I really posted this one up tonite on the strength of one track I can’t get out of my head to save my life. “Welcome” f. Keith Murray & Aaron Hall (yes, fresh off his GUY fame) has been on repeat for the last two days in the Ipizzy. Hell, I couldn’t recite one line but the hook is pure simplified dopeness to me. Plus the beat is CRAZY. While this album didn’t light a match to his releases w/Parish and I’ve heard some even say his solo debut, there are still highlights in abundance. “Bombdigi” was the first single released off of “Double or Nothing” and at the time of it’s release was gettin’ mad play in the Alpine….BTW, remember the Fosgate Punch Amps?? Anyway, most of the production sounds hella’ similar to Redman’s “Muddy Waters” which Sermon also produced. Pick this up and put it in your headphones and just vibe off of “Welcome” before you proceed with the rest of the album and keep a neckbrace nearby.

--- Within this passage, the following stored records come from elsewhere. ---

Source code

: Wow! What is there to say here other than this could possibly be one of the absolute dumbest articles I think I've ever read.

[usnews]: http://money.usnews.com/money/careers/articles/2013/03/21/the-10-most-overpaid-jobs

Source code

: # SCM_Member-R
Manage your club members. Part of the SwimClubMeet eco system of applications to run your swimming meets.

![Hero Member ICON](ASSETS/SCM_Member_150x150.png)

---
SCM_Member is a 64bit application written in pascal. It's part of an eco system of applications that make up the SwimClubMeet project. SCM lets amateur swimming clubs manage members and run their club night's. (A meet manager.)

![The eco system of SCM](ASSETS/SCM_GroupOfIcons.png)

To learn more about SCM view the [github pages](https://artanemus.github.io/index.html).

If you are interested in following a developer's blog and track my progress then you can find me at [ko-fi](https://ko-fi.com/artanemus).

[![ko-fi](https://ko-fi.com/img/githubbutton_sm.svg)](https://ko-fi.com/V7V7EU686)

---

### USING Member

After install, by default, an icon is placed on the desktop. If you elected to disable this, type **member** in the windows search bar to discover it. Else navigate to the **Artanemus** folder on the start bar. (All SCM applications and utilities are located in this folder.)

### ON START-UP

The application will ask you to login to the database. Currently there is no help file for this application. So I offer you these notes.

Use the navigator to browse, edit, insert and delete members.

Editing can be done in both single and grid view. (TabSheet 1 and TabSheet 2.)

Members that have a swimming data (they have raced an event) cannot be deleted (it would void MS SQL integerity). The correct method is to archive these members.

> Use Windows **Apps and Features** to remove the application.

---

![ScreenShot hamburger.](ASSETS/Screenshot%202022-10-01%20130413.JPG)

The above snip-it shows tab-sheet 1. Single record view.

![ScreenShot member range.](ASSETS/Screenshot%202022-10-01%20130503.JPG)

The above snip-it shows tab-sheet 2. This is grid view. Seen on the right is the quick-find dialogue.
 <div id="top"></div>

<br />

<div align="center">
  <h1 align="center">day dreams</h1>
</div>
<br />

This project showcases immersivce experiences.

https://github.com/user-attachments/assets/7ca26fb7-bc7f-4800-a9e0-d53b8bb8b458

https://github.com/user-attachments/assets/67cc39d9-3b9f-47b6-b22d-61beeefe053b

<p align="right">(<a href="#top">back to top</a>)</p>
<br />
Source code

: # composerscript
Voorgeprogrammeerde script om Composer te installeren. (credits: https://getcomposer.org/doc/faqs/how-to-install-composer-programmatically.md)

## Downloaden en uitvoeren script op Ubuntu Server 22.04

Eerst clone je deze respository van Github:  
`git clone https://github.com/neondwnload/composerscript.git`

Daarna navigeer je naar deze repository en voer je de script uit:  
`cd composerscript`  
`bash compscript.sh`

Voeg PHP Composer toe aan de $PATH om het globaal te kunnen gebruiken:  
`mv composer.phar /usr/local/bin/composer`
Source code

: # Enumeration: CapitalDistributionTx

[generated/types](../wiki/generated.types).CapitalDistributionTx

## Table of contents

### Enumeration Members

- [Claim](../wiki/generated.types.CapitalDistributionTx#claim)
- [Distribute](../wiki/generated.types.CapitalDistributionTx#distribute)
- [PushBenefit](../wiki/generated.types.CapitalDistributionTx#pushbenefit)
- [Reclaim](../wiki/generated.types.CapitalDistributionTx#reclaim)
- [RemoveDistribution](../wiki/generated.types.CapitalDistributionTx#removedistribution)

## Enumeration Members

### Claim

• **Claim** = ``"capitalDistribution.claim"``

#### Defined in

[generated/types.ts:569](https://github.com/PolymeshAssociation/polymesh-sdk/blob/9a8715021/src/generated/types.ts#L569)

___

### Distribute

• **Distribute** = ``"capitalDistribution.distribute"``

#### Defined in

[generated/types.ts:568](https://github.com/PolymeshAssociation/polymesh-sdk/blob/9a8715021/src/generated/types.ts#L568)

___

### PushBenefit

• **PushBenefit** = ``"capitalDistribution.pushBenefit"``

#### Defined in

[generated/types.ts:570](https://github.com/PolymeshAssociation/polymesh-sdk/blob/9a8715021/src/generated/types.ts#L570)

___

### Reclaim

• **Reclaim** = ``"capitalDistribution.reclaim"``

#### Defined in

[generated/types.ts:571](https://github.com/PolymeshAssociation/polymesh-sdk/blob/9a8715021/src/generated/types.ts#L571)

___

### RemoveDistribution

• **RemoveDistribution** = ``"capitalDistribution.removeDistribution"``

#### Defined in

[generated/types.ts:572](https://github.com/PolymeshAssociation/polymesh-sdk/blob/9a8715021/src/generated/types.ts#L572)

This morning, while thinking of a few words that would best describe Tha Liks’ performance on the trio’s phenomenal sophomore effort “Coast II Coast” a few uncharacteristic terms came to mind that one wouldn’t usually tag the drunken trio of Tash, J-Ro & E-Swift with. “Growth”, “Maturity”, “Polished”, are words that best describe these West Coast mainstays on this 1995 release on Loud Records. Not bad for a trio that I can recall being labeled “the closest thing that Hip Hop has to the Marx Brothers”. While Tha Liks’ debut “21 & Over” is a sure fire album packed with plenty of 40 tossin’ and punnani chasin’ lyrics and 10 solid cuts to get nearly any party rockin’, “Coast II Coast” still found Tash, Swift & J-Ro as the comedians and quality emcees they gained notoriety for, but the album also most importantly contained just enough “variation” musically to keep things more than interesting. Admittedly, I did feel a bit cheated with the first single release from the album “DAAAM” as it was probably the weakest production on the album, but tracks such as the Diamond D produced closer “The Next Level” (the “Enter The Dragon” sample is sick!) and E-Swift’s pulsating bounce on “2014″ more than made up for any of my dissatisfaction. The album opens with “WLIX” a flavorful production from a then little known producer who went by the name of Madlib that also features fellow members of the Lootpack….damn, judging by the uniqueness of the beat we should have known what direction Madlib was heading in! Severely underrated, Tha Liks didn’t stray too far away from their original formula displayed on “21 & Over” but delivered an ill long-play that was advanced not only stylistically but sonically as well.